**DIRECTIONS**
All the data below goes into the copy word for word, but the pictures don't.

[Records from a collection]
· · · ·

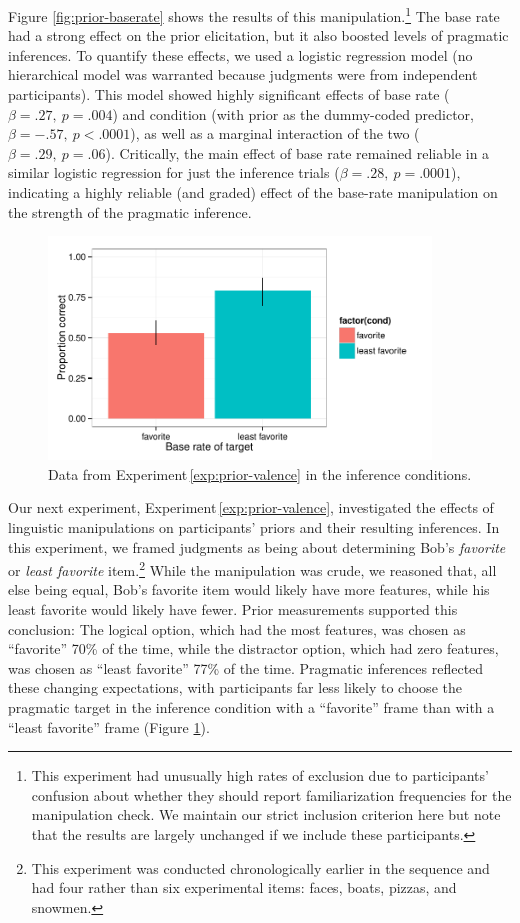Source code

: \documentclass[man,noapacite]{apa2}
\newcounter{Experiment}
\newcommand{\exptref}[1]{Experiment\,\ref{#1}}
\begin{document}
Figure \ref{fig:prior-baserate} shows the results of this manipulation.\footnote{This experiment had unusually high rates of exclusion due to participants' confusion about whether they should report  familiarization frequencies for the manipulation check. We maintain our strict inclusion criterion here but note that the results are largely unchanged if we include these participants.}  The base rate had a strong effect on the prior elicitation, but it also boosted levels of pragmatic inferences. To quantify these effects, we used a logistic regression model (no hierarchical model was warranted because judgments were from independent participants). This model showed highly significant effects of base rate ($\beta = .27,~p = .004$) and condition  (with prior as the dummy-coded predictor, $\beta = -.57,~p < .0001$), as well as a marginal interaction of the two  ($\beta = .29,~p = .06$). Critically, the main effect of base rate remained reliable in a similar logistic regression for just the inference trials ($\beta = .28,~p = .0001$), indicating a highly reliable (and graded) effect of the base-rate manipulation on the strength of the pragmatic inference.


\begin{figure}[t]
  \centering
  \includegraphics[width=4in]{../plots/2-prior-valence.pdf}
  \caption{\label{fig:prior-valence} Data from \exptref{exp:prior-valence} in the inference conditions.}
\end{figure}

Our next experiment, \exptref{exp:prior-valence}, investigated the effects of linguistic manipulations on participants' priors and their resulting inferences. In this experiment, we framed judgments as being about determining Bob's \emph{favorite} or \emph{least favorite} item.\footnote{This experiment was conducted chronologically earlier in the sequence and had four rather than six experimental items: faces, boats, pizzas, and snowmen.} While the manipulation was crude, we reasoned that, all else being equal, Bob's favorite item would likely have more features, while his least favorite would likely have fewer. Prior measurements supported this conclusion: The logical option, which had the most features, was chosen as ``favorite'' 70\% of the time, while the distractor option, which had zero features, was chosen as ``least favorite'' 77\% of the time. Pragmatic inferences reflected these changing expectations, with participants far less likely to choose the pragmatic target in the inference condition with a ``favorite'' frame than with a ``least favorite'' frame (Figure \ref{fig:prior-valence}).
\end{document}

· · · ·

**YOUR SOLUTION**
Source code

: \documentclass[man,noapacite]{apa2}
\newcounter{Experiment}
\newcommand{\exptref}[1]{Experiment\,\ref{#1}}
\begin{document}
Figure \ref{fig:prior-baserate} shows the results of this manipulation.\footnote{This experiment had unusually high rates of exclusion due to participants' confusion about whether they should report  familiarization frequencies for the manipulation check. We maintain our strict inclusion criterion here but note that the results are largely unchanged if we include these participants.}  The base rate had a strong effect on the prior elicitation, but it also boosted levels of pragmatic inferences. To quantify these effects, we used a logistic regression model (no hierarchical model was warranted because judgments were from independent participants). This model showed highly significant effects of base rate ($\beta = .27,~p = .004$) and condition  (with prior as the dummy-coded predictor, $\beta = -.57,~p < .0001$), as well as a marginal interaction of the two  ($\beta = .29,~p = .06$). Critically, the main effect of base rate remained reliable in a similar logistic regression for just the inference trials ($\beta = .28,~p = .0001$), indicating a highly reliable (and graded) effect of the base-rate manipulation on the strength of the pragmatic inference.


\begin{figure}[t]
  \centering
  \includegraphics[width=4in]{../plots/2-prior-valence.pdf}
  \caption{\label{fig:prior-valence} Data from \exptref{exp:prior-valence} in the inference conditions.}
\end{figure}

Our next experiment, \exptref{exp:prior-valence}, investigated the effects of linguistic manipulations on participants' priors and their resulting inferences. In this experiment, we framed judgments as being about determining Bob's \emph{favorite} or \emph{least favorite} item.\footnote{This experiment was conducted chronologically earlier in the sequence and had four rather than six experimental items: faces, boats, pizzas, and snowmen.} While the manipulation was crude, we reasoned that, all else being equal, Bob's favorite item would likely have more features, while his least favorite would likely have fewer. Prior measurements supported this conclusion: The logical option, which had the most features, was chosen as ``favorite'' 70\% of the time, while the distractor option, which had zero features, was chosen as ``least favorite'' 77\% of the time. Pragmatic inferences reflected these changing expectations, with participants far less likely to choose the pragmatic target in the inference condition with a ``favorite'' frame than with a ``least favorite'' frame (Figure \ref{fig:prior-valence}).
\end{document}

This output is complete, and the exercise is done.